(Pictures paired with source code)
○ ○ ○ ○ ○ ○ ○

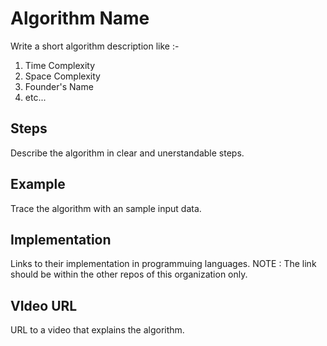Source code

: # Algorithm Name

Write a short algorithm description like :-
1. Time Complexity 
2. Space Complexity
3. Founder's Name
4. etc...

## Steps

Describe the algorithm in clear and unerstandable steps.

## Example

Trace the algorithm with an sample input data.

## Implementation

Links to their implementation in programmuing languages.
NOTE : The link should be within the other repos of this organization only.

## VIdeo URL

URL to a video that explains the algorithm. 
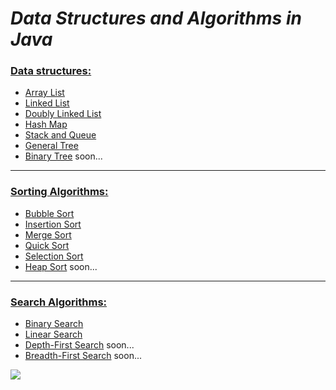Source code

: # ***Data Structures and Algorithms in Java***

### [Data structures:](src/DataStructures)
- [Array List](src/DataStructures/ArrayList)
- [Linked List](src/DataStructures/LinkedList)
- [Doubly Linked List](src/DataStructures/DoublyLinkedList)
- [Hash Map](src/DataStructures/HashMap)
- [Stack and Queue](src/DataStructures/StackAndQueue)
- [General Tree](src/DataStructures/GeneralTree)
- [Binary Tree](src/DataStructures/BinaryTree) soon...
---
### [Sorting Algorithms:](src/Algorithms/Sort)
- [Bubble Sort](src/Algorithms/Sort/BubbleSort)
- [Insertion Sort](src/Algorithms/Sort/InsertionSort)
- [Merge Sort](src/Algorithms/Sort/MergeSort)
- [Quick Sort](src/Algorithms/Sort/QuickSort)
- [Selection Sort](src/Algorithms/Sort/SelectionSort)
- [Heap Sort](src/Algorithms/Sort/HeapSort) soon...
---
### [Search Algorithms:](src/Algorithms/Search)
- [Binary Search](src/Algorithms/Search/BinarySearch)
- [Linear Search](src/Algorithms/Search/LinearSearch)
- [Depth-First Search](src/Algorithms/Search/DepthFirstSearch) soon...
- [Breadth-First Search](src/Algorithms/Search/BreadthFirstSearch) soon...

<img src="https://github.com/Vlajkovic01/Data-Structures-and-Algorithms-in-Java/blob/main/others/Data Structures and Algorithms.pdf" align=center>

○ ○ ○ ○ ○ ○ ○

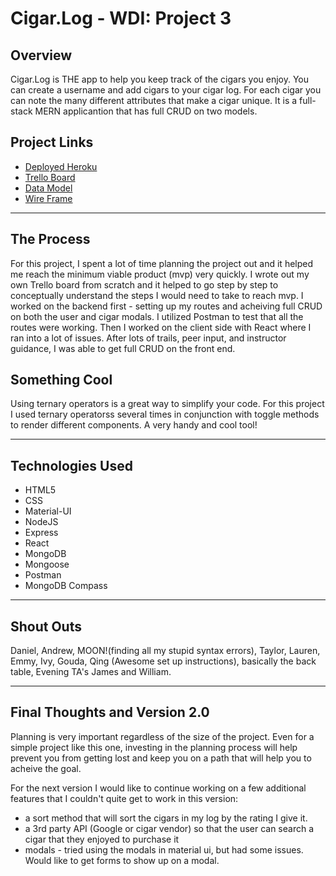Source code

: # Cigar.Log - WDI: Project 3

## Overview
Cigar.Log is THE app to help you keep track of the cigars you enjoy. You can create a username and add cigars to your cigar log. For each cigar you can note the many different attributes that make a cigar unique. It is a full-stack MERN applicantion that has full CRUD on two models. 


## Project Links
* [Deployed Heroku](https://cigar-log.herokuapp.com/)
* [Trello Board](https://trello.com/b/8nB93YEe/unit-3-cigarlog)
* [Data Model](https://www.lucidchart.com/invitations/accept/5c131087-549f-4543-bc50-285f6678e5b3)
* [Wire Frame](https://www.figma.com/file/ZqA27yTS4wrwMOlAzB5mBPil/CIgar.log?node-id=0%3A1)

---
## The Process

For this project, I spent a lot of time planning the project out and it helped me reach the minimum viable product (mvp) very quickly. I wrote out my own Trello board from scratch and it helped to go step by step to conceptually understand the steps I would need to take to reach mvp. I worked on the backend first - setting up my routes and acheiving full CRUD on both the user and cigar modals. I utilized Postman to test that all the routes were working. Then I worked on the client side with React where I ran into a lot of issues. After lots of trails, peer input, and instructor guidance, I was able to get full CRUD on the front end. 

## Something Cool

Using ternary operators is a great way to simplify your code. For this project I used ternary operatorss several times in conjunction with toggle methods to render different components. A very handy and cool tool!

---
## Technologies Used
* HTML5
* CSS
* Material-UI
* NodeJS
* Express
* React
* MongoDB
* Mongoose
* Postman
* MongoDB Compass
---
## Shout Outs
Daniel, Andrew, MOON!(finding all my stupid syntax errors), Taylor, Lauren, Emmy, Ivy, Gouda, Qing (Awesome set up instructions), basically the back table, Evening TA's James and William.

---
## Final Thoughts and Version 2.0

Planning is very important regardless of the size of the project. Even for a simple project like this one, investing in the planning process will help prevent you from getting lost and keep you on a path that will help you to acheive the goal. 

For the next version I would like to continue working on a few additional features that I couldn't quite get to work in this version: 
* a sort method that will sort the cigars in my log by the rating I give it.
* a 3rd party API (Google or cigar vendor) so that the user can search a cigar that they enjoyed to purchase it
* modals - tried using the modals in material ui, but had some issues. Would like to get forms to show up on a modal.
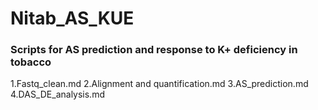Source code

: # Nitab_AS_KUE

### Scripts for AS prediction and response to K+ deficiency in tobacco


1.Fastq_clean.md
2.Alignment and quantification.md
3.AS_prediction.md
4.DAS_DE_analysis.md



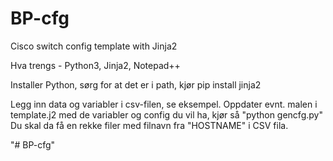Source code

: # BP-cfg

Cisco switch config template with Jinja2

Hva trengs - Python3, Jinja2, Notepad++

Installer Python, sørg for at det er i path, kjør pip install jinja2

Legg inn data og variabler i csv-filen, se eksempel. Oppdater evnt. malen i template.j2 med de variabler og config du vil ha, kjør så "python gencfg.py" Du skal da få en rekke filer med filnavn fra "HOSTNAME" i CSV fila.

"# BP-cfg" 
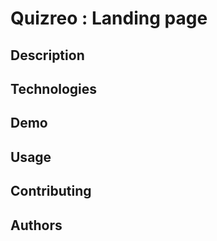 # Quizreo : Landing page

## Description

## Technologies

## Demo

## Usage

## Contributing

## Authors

○ ○ ○ ○ ○ ○ ○

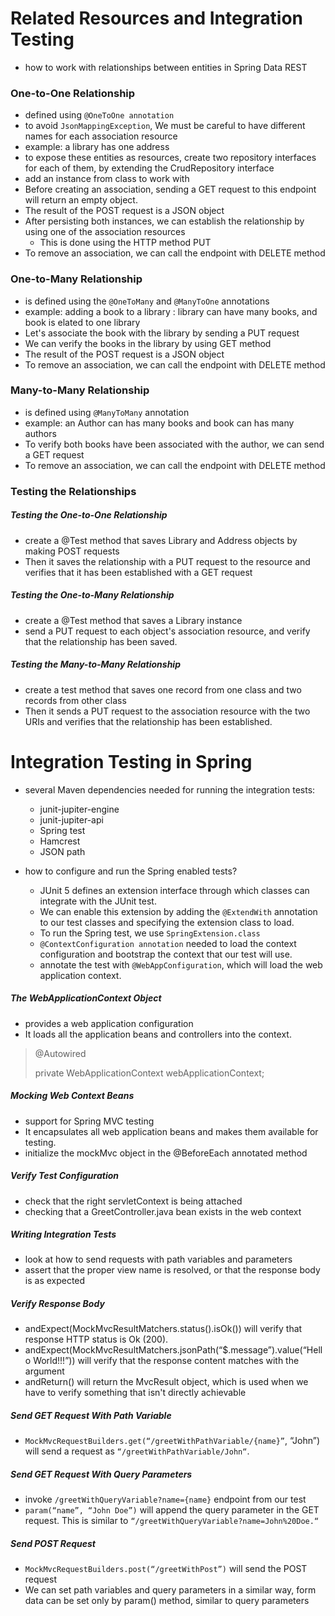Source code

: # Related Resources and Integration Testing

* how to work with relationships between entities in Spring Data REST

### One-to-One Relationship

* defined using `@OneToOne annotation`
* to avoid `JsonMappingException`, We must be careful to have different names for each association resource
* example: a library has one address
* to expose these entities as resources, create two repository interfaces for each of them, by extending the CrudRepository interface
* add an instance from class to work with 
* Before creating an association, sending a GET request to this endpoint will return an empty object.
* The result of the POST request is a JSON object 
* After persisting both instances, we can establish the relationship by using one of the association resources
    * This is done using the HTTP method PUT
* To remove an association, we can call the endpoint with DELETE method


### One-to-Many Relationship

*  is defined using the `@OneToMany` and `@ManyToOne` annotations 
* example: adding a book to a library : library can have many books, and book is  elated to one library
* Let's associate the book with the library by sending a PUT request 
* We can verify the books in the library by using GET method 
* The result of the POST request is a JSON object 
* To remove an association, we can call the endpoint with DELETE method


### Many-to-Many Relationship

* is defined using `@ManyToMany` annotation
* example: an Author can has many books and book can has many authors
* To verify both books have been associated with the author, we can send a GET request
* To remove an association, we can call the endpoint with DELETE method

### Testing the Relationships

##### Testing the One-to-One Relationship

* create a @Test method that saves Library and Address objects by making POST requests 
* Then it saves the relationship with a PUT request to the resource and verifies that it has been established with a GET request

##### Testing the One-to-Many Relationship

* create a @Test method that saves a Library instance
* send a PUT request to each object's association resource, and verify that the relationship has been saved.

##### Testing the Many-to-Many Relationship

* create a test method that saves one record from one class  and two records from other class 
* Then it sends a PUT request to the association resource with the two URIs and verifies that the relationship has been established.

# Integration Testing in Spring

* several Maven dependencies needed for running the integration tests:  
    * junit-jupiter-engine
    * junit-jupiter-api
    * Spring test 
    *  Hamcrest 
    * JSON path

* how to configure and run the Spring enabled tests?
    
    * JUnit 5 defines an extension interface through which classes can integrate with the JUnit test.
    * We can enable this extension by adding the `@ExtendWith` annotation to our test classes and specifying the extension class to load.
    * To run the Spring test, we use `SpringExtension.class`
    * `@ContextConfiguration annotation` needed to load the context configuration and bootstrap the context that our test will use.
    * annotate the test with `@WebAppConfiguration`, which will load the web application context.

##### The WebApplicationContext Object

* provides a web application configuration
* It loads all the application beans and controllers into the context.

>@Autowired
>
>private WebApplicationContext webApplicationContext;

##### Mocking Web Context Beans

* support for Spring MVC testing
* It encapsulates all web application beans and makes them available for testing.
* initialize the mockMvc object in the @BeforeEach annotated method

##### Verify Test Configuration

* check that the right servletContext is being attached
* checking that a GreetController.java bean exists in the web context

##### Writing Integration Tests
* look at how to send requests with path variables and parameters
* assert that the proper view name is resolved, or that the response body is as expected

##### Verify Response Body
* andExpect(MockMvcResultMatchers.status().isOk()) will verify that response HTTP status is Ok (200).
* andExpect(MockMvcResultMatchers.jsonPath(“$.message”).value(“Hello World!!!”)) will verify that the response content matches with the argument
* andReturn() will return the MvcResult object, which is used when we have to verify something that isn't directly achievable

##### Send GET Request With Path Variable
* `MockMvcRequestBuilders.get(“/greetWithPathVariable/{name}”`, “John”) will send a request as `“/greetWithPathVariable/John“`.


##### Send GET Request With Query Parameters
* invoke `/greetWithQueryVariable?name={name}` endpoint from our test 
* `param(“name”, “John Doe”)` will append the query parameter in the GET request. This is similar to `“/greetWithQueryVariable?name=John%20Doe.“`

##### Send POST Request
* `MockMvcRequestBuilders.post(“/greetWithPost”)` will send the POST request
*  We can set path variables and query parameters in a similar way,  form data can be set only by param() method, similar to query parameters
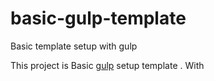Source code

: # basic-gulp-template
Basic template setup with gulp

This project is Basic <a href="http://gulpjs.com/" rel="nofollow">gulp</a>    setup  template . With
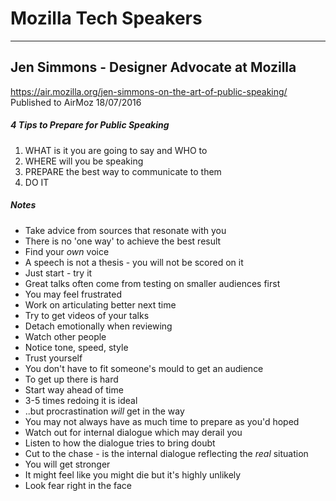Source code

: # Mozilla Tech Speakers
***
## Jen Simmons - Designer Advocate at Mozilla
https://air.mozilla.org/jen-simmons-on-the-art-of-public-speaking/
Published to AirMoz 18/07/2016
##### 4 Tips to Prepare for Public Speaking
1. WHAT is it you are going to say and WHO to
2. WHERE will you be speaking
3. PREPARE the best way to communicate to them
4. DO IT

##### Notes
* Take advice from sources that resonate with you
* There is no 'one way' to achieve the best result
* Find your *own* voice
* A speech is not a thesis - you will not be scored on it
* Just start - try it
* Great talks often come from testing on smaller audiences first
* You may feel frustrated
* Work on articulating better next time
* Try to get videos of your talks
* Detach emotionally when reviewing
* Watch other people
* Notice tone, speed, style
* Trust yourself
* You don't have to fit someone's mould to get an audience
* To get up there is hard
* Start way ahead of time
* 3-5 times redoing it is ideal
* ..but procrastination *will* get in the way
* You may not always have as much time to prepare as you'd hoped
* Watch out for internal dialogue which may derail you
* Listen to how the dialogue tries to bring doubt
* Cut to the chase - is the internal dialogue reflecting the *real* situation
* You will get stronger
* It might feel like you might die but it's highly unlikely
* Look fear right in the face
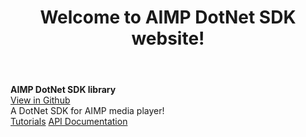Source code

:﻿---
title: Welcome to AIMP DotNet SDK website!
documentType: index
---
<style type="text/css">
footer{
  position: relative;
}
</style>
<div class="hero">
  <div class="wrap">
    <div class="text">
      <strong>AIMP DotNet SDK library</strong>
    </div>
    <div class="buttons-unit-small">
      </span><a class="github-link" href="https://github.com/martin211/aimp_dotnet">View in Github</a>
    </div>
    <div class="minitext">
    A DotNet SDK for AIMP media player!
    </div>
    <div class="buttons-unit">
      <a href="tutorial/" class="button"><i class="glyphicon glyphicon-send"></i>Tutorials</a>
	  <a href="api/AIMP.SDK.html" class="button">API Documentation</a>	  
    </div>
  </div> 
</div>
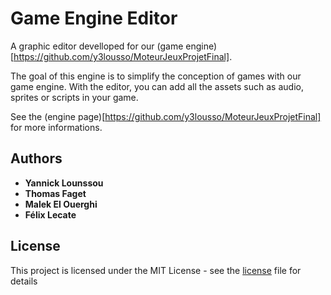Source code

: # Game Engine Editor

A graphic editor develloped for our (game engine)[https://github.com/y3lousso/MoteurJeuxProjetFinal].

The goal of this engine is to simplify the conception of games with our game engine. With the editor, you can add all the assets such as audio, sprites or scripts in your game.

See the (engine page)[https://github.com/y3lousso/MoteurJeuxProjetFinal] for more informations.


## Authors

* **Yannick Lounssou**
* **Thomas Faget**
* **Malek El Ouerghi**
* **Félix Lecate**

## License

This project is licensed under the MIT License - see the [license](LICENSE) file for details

○ ○ ○ ○ ○ ○ ○

■ **About this task**: From the entries, copy every line in which the word "kjør" occurs.

■ **Worked solution**:
Installer Python, sørg for at det er i path, kjør pip install jinja2
Legg inn data og variabler i csv-filen, se eksempel. Oppdater evnt. malen i template.j2 med de variabler og config du vil ha, kjør så "python gencfg.py" Du skal da få en rekke filer med filnavn fra "HOSTNAME" i CSV fila.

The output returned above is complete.